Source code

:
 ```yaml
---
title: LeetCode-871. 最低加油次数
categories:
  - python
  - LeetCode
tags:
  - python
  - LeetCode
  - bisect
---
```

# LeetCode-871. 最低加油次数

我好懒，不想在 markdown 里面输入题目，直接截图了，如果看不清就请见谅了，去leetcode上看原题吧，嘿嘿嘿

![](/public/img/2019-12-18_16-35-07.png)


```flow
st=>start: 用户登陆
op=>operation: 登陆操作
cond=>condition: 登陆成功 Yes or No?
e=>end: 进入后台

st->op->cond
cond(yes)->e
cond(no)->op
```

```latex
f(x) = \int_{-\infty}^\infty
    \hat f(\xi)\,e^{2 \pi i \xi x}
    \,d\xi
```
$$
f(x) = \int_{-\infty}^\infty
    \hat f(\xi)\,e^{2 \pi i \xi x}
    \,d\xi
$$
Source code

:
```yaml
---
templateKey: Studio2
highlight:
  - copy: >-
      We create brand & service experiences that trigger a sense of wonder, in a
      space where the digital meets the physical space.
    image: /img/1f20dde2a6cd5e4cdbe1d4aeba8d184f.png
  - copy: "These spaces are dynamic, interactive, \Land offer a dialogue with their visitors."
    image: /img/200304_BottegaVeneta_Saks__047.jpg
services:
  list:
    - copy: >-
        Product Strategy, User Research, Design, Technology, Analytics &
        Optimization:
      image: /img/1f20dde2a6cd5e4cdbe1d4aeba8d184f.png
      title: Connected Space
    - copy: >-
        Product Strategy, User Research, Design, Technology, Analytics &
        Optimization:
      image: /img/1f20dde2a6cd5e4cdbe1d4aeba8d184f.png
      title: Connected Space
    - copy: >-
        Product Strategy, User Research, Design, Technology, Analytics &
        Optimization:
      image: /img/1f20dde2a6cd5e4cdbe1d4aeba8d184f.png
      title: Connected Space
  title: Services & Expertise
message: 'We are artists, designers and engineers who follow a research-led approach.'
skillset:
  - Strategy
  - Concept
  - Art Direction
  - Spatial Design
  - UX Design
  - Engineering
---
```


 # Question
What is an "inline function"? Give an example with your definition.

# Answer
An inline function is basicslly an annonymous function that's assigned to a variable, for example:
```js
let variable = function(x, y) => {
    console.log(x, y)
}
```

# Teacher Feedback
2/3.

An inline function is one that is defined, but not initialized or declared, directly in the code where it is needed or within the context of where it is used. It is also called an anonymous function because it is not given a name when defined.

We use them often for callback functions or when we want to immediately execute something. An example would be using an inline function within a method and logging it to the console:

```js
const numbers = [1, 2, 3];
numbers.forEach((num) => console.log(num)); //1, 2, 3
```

· · · · ·

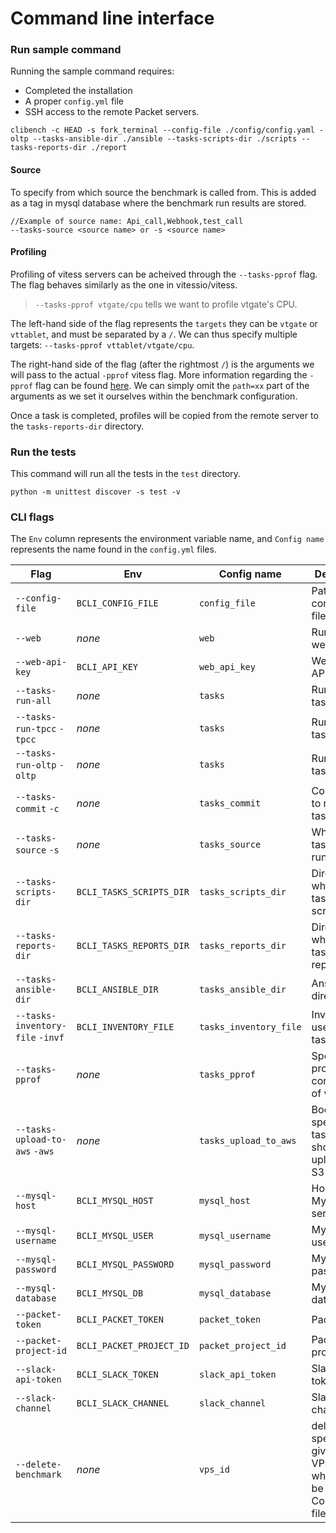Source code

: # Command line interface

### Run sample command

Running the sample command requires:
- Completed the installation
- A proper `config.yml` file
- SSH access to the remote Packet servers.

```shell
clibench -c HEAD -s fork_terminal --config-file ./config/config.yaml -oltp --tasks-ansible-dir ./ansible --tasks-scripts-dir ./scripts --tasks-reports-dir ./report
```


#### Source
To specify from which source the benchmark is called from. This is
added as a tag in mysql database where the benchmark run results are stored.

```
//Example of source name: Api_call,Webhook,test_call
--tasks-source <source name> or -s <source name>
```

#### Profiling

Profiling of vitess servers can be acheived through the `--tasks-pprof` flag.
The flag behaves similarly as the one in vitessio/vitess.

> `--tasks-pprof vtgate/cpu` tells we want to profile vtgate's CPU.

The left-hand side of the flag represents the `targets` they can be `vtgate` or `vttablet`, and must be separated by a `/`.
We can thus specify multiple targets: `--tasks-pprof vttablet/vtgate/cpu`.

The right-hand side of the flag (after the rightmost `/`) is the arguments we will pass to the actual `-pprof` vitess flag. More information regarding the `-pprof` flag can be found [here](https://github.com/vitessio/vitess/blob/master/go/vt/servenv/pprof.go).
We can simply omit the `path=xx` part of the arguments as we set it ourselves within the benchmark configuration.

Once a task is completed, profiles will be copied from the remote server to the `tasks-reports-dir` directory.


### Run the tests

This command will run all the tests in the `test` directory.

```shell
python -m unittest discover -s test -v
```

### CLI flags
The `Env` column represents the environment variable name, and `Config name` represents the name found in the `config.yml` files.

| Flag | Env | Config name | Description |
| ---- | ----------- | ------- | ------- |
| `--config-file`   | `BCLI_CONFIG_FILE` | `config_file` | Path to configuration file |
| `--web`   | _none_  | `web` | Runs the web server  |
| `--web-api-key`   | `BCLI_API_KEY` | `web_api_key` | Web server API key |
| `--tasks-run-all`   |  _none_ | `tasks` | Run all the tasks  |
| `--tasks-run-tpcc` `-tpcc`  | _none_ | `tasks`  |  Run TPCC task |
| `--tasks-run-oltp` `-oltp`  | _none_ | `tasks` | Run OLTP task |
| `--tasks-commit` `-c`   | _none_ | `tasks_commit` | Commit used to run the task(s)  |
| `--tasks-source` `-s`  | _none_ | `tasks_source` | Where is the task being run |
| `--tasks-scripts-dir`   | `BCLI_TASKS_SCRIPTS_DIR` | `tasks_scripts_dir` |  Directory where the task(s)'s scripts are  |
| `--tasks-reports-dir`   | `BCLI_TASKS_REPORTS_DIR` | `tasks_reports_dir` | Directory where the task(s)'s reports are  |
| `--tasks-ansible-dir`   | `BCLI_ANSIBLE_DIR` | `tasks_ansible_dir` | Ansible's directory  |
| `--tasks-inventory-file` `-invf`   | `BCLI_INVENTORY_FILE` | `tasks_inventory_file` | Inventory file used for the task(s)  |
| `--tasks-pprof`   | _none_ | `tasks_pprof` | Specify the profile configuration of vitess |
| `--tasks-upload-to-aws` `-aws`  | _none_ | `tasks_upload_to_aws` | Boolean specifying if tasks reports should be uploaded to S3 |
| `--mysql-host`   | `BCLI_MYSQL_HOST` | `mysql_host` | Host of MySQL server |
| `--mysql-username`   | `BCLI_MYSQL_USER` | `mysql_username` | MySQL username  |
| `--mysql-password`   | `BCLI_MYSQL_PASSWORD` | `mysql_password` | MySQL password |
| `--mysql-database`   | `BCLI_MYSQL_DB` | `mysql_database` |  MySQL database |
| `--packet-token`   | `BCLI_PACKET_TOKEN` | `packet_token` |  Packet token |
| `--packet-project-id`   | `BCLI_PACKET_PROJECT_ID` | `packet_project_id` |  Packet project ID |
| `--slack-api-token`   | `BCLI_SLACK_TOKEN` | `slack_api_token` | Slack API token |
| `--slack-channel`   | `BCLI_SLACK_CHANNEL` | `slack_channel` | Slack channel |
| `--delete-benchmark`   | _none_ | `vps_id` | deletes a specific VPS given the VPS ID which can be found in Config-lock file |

· · · · ·

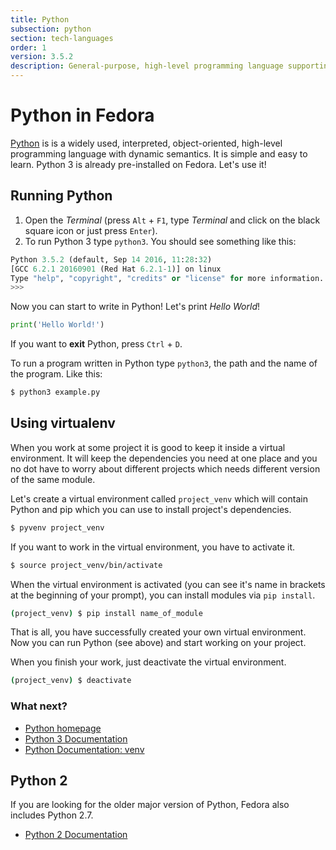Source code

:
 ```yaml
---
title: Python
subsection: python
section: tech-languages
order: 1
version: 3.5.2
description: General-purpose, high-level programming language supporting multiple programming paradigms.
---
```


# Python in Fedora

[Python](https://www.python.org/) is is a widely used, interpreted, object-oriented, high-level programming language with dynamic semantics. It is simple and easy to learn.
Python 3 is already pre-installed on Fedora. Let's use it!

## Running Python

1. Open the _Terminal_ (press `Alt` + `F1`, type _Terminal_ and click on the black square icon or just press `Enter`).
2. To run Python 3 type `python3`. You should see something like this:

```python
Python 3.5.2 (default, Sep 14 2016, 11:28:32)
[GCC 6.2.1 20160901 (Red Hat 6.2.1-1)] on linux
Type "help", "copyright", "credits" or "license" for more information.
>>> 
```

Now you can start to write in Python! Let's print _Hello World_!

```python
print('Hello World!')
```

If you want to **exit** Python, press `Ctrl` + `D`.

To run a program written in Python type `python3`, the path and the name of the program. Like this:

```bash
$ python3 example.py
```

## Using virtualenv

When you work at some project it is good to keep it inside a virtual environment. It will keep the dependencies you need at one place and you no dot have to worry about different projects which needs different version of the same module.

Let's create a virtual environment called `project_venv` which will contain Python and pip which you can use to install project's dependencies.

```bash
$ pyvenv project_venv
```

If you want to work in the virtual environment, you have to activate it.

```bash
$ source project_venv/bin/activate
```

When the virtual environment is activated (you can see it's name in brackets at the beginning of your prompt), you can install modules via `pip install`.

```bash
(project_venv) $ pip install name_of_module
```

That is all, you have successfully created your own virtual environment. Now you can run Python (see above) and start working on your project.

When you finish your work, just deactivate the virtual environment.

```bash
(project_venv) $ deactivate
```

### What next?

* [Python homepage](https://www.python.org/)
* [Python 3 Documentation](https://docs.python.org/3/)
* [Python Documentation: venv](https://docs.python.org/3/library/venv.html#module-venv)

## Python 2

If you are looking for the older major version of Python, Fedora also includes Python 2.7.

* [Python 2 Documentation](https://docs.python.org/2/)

· · · · ·

* _Aim of the task_:
Whichever lines of the records above hold the word "最低加油次数" should all be copied out.

* _Response_:
title: LeetCode-871. 最低加油次数
# LeetCode-871. 最低加油次数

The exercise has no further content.